Image Credit: Kids In Need of Defense.

ABOUT THE AUTHOR

Carly Putnam joined OK Policy in 2013. As Policy Director, she supervises policy research and strategy. She previously worked as an OK Policy intern, and she was OK Policy's health care policy analyst through July 2020. She graduated from the University of Tulsa in 2013. As a student, she was a participant in the National Education for Women (N.E.W.) Leadership Institute and interned with Planned Parenthood. Carly is a graduate of the Oklahoma Center for Nonprofits Nonprofit Management Certification; the Oklahoma Developmental Disabilities Council’s Partners in Policymaking; The Mine, a social entrepreneurship fellowship in Tulsa; and Leadership Tulsa Class 62. She currently serves on the boards of Restore Hope Ministries and The Arc of Oklahoma. In her free time, she enjoys reading, cooking, and doing battle with her hundred year-old house.

3 thoughts on “The kids are out of Fort Sill. Now what?

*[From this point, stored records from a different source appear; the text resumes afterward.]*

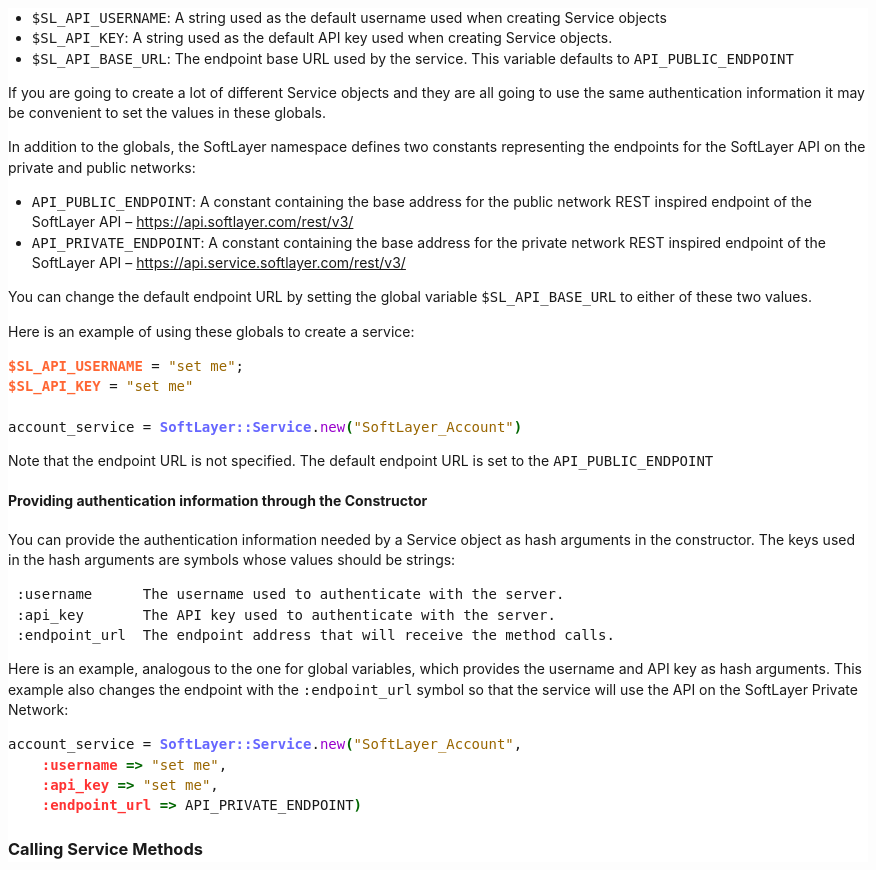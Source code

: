 <ul>
<li><tt>$SL_API_USERNAME</tt>: A string used as the default username used when creating Service objects</li>
<li><tt>$SL_API_KEY</tt>: A string used as the default API key used when creating Service objects.</li>
<li><tt>$SL_API_BASE_URL</tt>: The endpoint base URL used by the service. This variable defaults to <tt>API_PUBLIC_ENDPOINT</tt></li>
</ul>
<p>If you are going to create a lot of different Service objects and they are all going to use the same authentication information it may be convenient to set the values in these globals.</p>
<p>In addition to the globals, the SoftLayer namespace defines two constants representing the endpoints for the SoftLayer API on the private and public networks:</p>
<ul>
<li><tt>API_PUBLIC_ENDPOINT</tt>: A constant containing the base address for the public network REST inspired endpoint of the SoftLayer API – <a href="https://api.softlayer.com/rest/v3/">https://api.softlayer.com/rest/v3/</a></li>
<li><tt>API_PRIVATE_ENDPOINT</tt>: A constant containing the base address for the private network REST inspired endpoint of the SoftLayer API – <a href="https://api.service.softlayer.com/rest/v3/">https://api.service.softlayer.com/rest/v3/</a></li>
</ul>
<p>You can change the default endpoint URL by setting the global variable <tt>$SL_API_BASE_URL</tt> to either of these two values.</p>
<p>Here is an example of using these globals to create a service:</p>
<div class="geshifilter">
<pre class="ruby geshifilter-ruby" style="font-family:monospace;"><span style="color:#ff6633; font-weight:bold;">$SL_API_USERNAME</span> = <span style="color:#996600;">"set me"</span>;
<span style="color:#ff6633; font-weight:bold;">$SL_API_KEY</span> = <span style="color:#996600;">"set me"</span>
&nbsp;
account_service = <span style="color:#6666ff; font-weight:bold;">SoftLayer::Service</span>.<span style="color:#9900CC;">new</span><span style="color:#006600; font-weight:bold;">&#40;</span><span style="color:#996600;">"SoftLayer_Account"</span><span style="color:#006600; font-weight:bold;">&#41;</span></pre></div>
<p>Note that the endpoint URL is not specified. The default endpoint URL is set to the <tt>API_PUBLIC_ENDPOINT</tt></p>
<h4 id="Providing_authentication_information_through_the_Constructor">Providing authentication information through the Constructor</h4>
<p>You can provide the authentication information needed by a Service object as hash arguments in the constructor. The keys used in the hash arguments are symbols whose values should be strings:</p>
<div class="geshifilter">
<pre class="text geshifilter-text" style="font-family:monospace;"> :username      The username used to authenticate with the server.
 :api_key       The API key used to authenticate with the server.
 :endpoint_url  The endpoint address that will receive the method calls.</pre></div>
<p>Here is an example, analogous to the one for global variables, which provides the username and API key as hash arguments. This example also changes the endpoint with the <tt>:endpoint_url</tt> symbol so that the service will use the API on the SoftLayer Private Network:</p>
<div class="geshifilter">
<pre class="ruby geshifilter-ruby" style="font-family:monospace;">account_service = <span style="color:#6666ff; font-weight:bold;">SoftLayer::Service</span>.<span style="color:#9900CC;">new</span><span style="color:#006600; font-weight:bold;">&#40;</span><span style="color:#996600;">"SoftLayer_Account"</span>,
    <span style="color:#ff3333; font-weight:bold;">:username</span> <span style="color:#006600; font-weight:bold;">=></span> <span style="color:#996600;">"set me"</span>,
    <span style="color:#ff3333; font-weight:bold;">:api_key</span> <span style="color:#006600; font-weight:bold;">=></span> <span style="color:#996600;">"set me"</span>,
    <span style="color:#ff3333; font-weight:bold;">:endpoint_url</span> <span style="color:#006600; font-weight:bold;">=></span> API_PRIVATE_ENDPOINT<span style="color:#006600; font-weight:bold;">&#41;</span></pre></div>
<h3 id="Calling_Service_Methods">Calling Service Methods</h3>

    1. I am curious to know if the children really are from Central America. How do we know? They do not carry identification. Fort Sills was once a boarding school for Native American children. I am a former alumni of off-reservation boarding schools so I know that the treatment there had been humane and ethical.
      Should these children be of Mexican descent then what? Do we send them to Central American anyway? Who is check on there actual country of origin. Does anyone care that they maybe Mexican?

  1. We can’t afford to take care of American children, much less these kids. They aren’t asylum seekers. Take them to their embassy and let them figure it out! How many American children must die from the Entero 68 Virus, pertussis or TB before we can get them out of this country?